I'm currently unconvinced either way on this matter. However, enough arguments have been raised that I think this is worth the time of every reader to think a good deal about.
http://nothingismere.com/2014/11/12/inhuman-altruism-inferential-gap-or-motivational-gap/
This article heavily implies that every LessWronger is a preference utilitarian, and values the wellbeing, happiness, and non-suffering of ever sentient (i.e. non-p-zombie) being. Neither of that is fully true for me, and as this ad-hoc survey - https://www.facebook.com/yudkowsky/posts/10152860272949228 - seems to suggest, I may not be alone in that. Namely, I'm actually pretty much OK with animal suffering. I generally don't empathize all that much, but there a lot of even completely selfish reasons to be nice to humans, whereas it's not really the case for animals. As for non-human intelligent beings - I'll figure that once I meet them, or the probability of such encounter gets somewhat realistic; currently there's too much ambiguity about them.

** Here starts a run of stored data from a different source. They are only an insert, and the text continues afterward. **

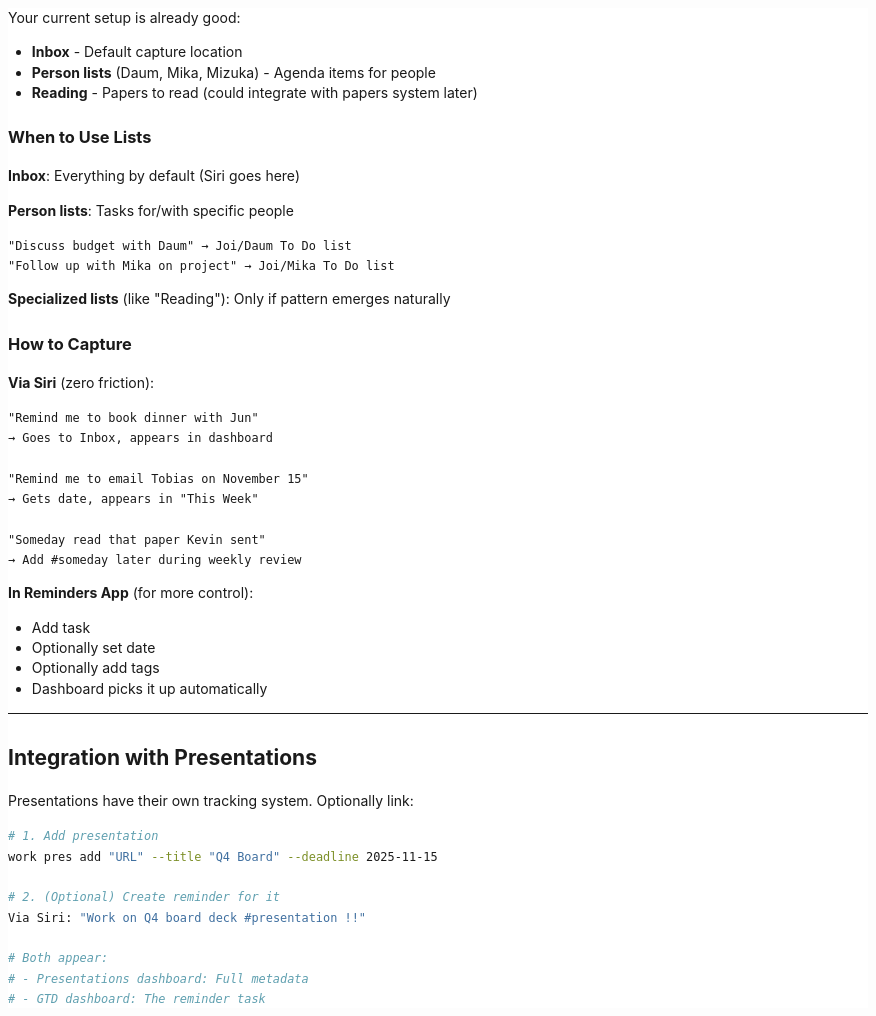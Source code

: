 Your current setup is already good:
- **Inbox** - Default capture location
- **Person lists** (Daum, Mika, Mizuka) - Agenda items for people
- **Reading** - Papers to read (could integrate with papers system later)

### When to Use Lists

**Inbox**: Everything by default (Siri goes here)

**Person lists**: Tasks for/with specific people
```
"Discuss budget with Daum" → Joi/Daum To Do list
"Follow up with Mika on project" → Joi/Mika To Do list
```

**Specialized lists** (like "Reading"): Only if pattern emerges naturally

### How to Capture

**Via Siri** (zero friction):
```
"Remind me to book dinner with Jun"
→ Goes to Inbox, appears in dashboard

"Remind me to email Tobias on November 15"
→ Gets date, appears in "This Week"

"Someday read that paper Kevin sent"
→ Add #someday later during weekly review
```

**In Reminders App** (for more control):
- Add task
- Optionally set date
- Optionally add tags
- Dashboard picks it up automatically

---

## Integration with Presentations

Presentations have their own tracking system. Optionally link:

```bash
# 1. Add presentation
work pres add "URL" --title "Q4 Board" --deadline 2025-11-15

# 2. (Optional) Create reminder for it
Via Siri: "Work on Q4 board deck #presentation !!"

# Both appear:
# - Presentations dashboard: Full metadata
# - GTD dashboard: The reminder task
```
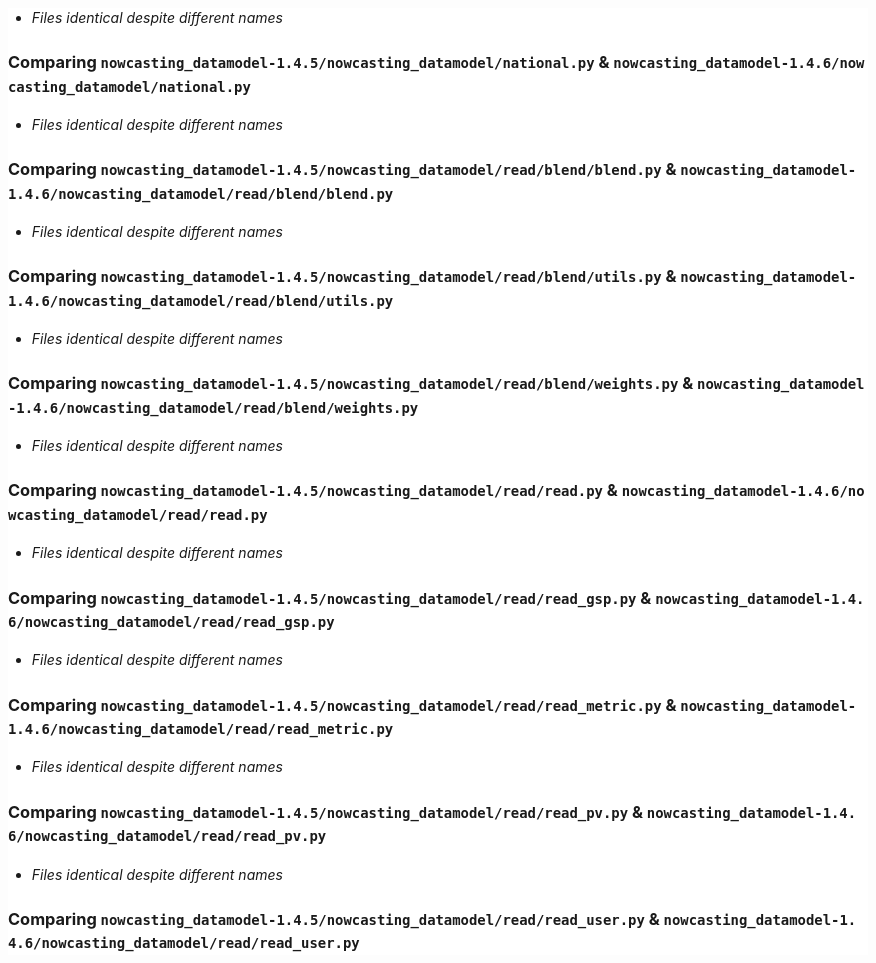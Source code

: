 * *Files identical despite different names*

### Comparing `nowcasting_datamodel-1.4.5/nowcasting_datamodel/national.py` & `nowcasting_datamodel-1.4.6/nowcasting_datamodel/national.py`

 * *Files identical despite different names*

### Comparing `nowcasting_datamodel-1.4.5/nowcasting_datamodel/read/blend/blend.py` & `nowcasting_datamodel-1.4.6/nowcasting_datamodel/read/blend/blend.py`

 * *Files identical despite different names*

### Comparing `nowcasting_datamodel-1.4.5/nowcasting_datamodel/read/blend/utils.py` & `nowcasting_datamodel-1.4.6/nowcasting_datamodel/read/blend/utils.py`

 * *Files identical despite different names*

### Comparing `nowcasting_datamodel-1.4.5/nowcasting_datamodel/read/blend/weights.py` & `nowcasting_datamodel-1.4.6/nowcasting_datamodel/read/blend/weights.py`

 * *Files identical despite different names*

### Comparing `nowcasting_datamodel-1.4.5/nowcasting_datamodel/read/read.py` & `nowcasting_datamodel-1.4.6/nowcasting_datamodel/read/read.py`

 * *Files identical despite different names*

### Comparing `nowcasting_datamodel-1.4.5/nowcasting_datamodel/read/read_gsp.py` & `nowcasting_datamodel-1.4.6/nowcasting_datamodel/read/read_gsp.py`

 * *Files identical despite different names*

### Comparing `nowcasting_datamodel-1.4.5/nowcasting_datamodel/read/read_metric.py` & `nowcasting_datamodel-1.4.6/nowcasting_datamodel/read/read_metric.py`

 * *Files identical despite different names*

### Comparing `nowcasting_datamodel-1.4.5/nowcasting_datamodel/read/read_pv.py` & `nowcasting_datamodel-1.4.6/nowcasting_datamodel/read/read_pv.py`

 * *Files identical despite different names*

### Comparing `nowcasting_datamodel-1.4.5/nowcasting_datamodel/read/read_user.py` & `nowcasting_datamodel-1.4.6/nowcasting_datamodel/read/read_user.py`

I was mainly talking about LessWrongers who care about others (for not-purely-selfish reasons). This is a much milder demand than preference utilitarianism. I'm surprised to hear you don't care about others' well-being -- not even on a system 2 level, setting aside whether you feel swept up in a passionate urge to prevent suffering.
Let me see if I can better understand your position by asking a few questions. Assuming no selfish benefits accrued to you, would you sacrifice a small amount of your own happiness to prevent the torture of an atom-by-atom replica of you?